For further information on how to get this tool, please see:

http://www.quadrotech-it.com/products/evtools/free/archive-leavers/

  • Excellent.. there are ALWAYS questions/comments internally and externally about this sort of thing.

  • wayne, thanks for your contributions to the Connect community with these free tools. can you explain some of the pitfalls of using standard 0day archiving policies for leavers that this tool helps overcome?

  • Hay,

    The problem we had @ symantec with the internal system was the following:

    • 0 day archiving policy can take several runs to archive an entire mailbox
    • you cannot guarantee you will catch all message classes (so we could not run a delete mailbox script, ect.)
    • you cannot 100% guarantee that everything was archived from mailbox
    • you left with an archive with orphaned SID

    I have also heard this from a number of customers.

    So Archive Leavers does the following in a nutshell:

    • Archives all messages in mailbox irrelevant of age / message classes (direct ingest using API)
    • Deletes all shortcuts
    • If item count = 0 success
    • Disable (optional)
    • Convert to a shared structured archive  (optional)
  • Hello Wayne,

    Another usefull tool!

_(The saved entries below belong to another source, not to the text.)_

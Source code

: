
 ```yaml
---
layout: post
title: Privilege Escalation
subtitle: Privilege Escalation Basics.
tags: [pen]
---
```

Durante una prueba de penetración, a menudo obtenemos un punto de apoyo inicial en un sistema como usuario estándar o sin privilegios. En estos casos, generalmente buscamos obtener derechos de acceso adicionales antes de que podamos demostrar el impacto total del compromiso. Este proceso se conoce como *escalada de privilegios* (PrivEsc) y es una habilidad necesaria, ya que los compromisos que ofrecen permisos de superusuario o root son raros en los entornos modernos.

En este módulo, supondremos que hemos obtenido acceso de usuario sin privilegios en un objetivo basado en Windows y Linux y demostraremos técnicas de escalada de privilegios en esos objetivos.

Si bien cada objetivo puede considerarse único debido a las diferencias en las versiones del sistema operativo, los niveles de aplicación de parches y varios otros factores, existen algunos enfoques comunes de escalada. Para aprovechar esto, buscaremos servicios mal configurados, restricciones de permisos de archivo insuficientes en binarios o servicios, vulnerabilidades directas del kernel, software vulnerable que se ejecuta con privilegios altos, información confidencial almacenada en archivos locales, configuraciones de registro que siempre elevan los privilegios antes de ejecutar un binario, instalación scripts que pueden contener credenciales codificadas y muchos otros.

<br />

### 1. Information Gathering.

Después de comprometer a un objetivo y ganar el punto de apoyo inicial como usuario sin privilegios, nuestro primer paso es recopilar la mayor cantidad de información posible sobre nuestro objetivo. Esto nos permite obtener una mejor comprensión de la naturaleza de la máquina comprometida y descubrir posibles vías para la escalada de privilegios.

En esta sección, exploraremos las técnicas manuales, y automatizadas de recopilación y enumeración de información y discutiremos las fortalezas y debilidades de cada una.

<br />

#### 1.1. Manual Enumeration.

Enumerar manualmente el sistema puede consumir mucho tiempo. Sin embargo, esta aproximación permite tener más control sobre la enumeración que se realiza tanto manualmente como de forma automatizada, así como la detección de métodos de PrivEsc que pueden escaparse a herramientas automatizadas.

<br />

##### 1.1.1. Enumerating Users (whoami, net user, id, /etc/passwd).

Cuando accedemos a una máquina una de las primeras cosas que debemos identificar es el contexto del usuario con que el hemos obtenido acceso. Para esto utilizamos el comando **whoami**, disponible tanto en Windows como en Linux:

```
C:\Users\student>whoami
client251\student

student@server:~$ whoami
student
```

I have not yet had the time to test it. In the environment I am currently managing, we have lots of removed users. Is it possible to feed the tool a list with mailboxes it needs to archive, or is it necessary to enter 1 mailbox at the time?

    If it is not possible, could it be scripted? Or possible to point it to a csv file or something?

    Thanks!

     

  •  

    Gertjan,
     
    I have not tested this myself, however as its a powershell cmdlt you would be able to do anything.
     
    Not tested, but this should do the trick i guess...
     
    $user = Get-Content leavers.txt
     
    foreach($user in $user)
    {
        ## Run Archive Leavers on each user found in leavers.txt
        Set-ArchiveLeaver –MbxAlias $user
    }
     
  • That does work Wayne -- You might want to tweak it slighly if you are watching things nice and interactively ...

     

     

    $user = Get-Content leavers.txt
     
    foreach($user in $user)
    {
        ## Run Archive Leavers on each user found in leavers.txt 
        Write-host "User : " $user
        Set-ArchiveLeaver –MbxAlias $user
    }
  • I've tested it and it works well.

    One problem I'm having is getting it to execute when using Poweshell remoting.  I need to be able execute a powershell from an Orchestrator runbook.  My script:

    $securePassword = ConvertTo-SecureString "password" -AsPlainText -force
    $credential = New-Object System.Management.Automation.PsCredential("domain\vaultserviceaccount",$securePassword)
    $s = new-pssession -computer evserver.domain.com -ConfigurationName Microsoft.PowerShell32 -credential $credential
    invoke-command -Session $s { import-module "c:\program files (x86)\quadrotech\archive leavers\archiveleavers.dll" }
    #invoke-command -Session $s { set-archiveleaver -setconfig -evsqlserver sql.domain.com -tempfolder e:\archiveleaverstemp -retentioncategory "Default Retention Category" }
    invoke-command -Session $s { set-archiveleaver -mbxalias user }

    The output from this command is:

    Login failed for user 'NT AUTHORITY\ANONYMOUS LOGON'.
        + CategoryInfo          : NotSpecified: (:) [Set-ArchiveLeaver], SqlException
        + FullyQualifiedErrorId : System.Data.SqlClient.SqlException,QUADROtech.ArchiveLeavers.ArchiveLeaver

  • Jay, I've not tried it remotely like you described above.  Have you contacted QUADOtech support?

  • It actually turned out to be a credentials delegation/doube hop issue. I ended up having to turn on CredSSP for the client machine and EV server.  Then it worked properly.